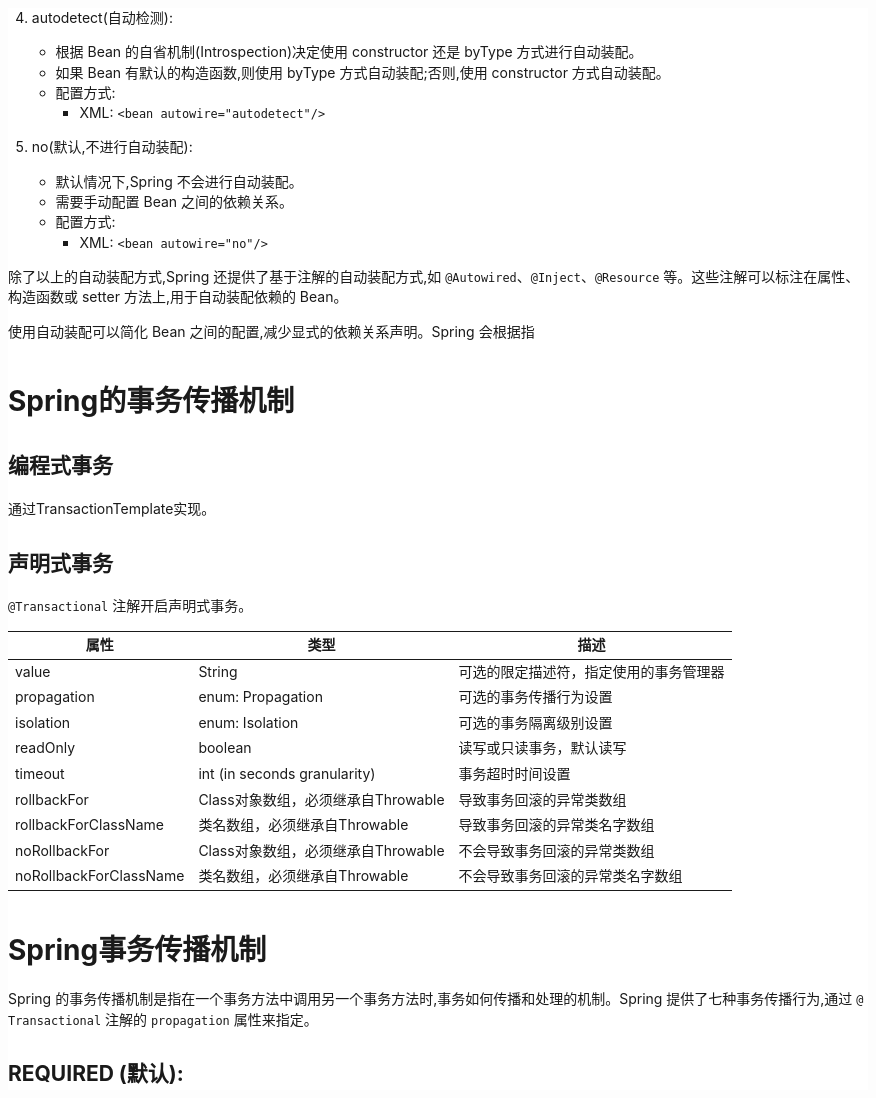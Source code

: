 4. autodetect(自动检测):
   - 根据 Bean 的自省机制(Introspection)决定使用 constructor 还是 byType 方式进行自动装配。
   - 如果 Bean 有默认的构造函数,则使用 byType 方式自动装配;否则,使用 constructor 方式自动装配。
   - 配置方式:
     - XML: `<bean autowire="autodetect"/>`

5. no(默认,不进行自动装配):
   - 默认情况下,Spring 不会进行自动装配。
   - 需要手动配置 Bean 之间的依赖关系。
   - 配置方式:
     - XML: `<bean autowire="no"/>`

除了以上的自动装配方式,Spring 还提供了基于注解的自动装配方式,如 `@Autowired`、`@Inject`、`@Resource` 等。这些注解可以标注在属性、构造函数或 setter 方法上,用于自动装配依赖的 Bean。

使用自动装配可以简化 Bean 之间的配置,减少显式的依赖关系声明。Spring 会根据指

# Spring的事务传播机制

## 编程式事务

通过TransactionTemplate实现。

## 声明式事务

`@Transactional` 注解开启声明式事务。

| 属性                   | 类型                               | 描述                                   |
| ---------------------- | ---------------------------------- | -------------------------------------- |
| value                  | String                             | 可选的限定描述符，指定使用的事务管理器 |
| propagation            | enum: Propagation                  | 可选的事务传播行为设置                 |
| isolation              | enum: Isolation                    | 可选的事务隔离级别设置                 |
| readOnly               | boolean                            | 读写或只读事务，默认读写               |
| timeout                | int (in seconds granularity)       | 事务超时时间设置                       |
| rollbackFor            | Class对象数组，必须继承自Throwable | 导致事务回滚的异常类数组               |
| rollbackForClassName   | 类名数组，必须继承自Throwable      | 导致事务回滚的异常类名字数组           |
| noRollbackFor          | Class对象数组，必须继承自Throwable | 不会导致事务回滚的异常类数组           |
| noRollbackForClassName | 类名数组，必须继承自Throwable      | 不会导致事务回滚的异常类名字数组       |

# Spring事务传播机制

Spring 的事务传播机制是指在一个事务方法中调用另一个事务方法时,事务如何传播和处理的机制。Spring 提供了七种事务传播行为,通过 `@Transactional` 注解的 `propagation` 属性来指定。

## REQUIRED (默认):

══════

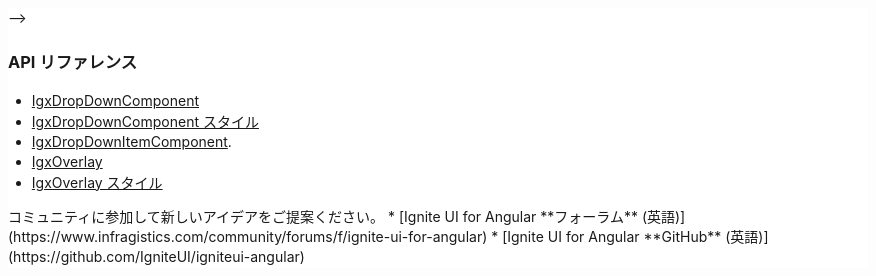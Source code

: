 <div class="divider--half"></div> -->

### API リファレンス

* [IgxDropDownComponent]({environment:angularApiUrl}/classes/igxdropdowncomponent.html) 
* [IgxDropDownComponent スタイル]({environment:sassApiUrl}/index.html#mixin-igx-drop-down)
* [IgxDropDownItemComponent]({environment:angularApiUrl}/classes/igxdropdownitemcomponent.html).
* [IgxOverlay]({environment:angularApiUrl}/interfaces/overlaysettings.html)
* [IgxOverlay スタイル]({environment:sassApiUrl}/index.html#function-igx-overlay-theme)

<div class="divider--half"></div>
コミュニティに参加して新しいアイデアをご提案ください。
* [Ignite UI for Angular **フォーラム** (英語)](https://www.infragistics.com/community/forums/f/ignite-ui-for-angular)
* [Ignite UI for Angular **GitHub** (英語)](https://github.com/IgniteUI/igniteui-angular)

══════

### EXERCISE BRIEF
Within the material above, extract exactly the lines that start at the line containing "for Angular **フォーラム**" and stop after the line containing "for Angular **GitHub**", and only those.

### EXERCISE ANSWER
* [Ignite UI for Angular **フォーラム** (英語)](https://www.infragistics.com/community/forums/f/ignite-ui-for-angular)
* [Ignite UI for Angular **GitHub** (英語)](https://github.com/IgniteUI/igniteui-angular)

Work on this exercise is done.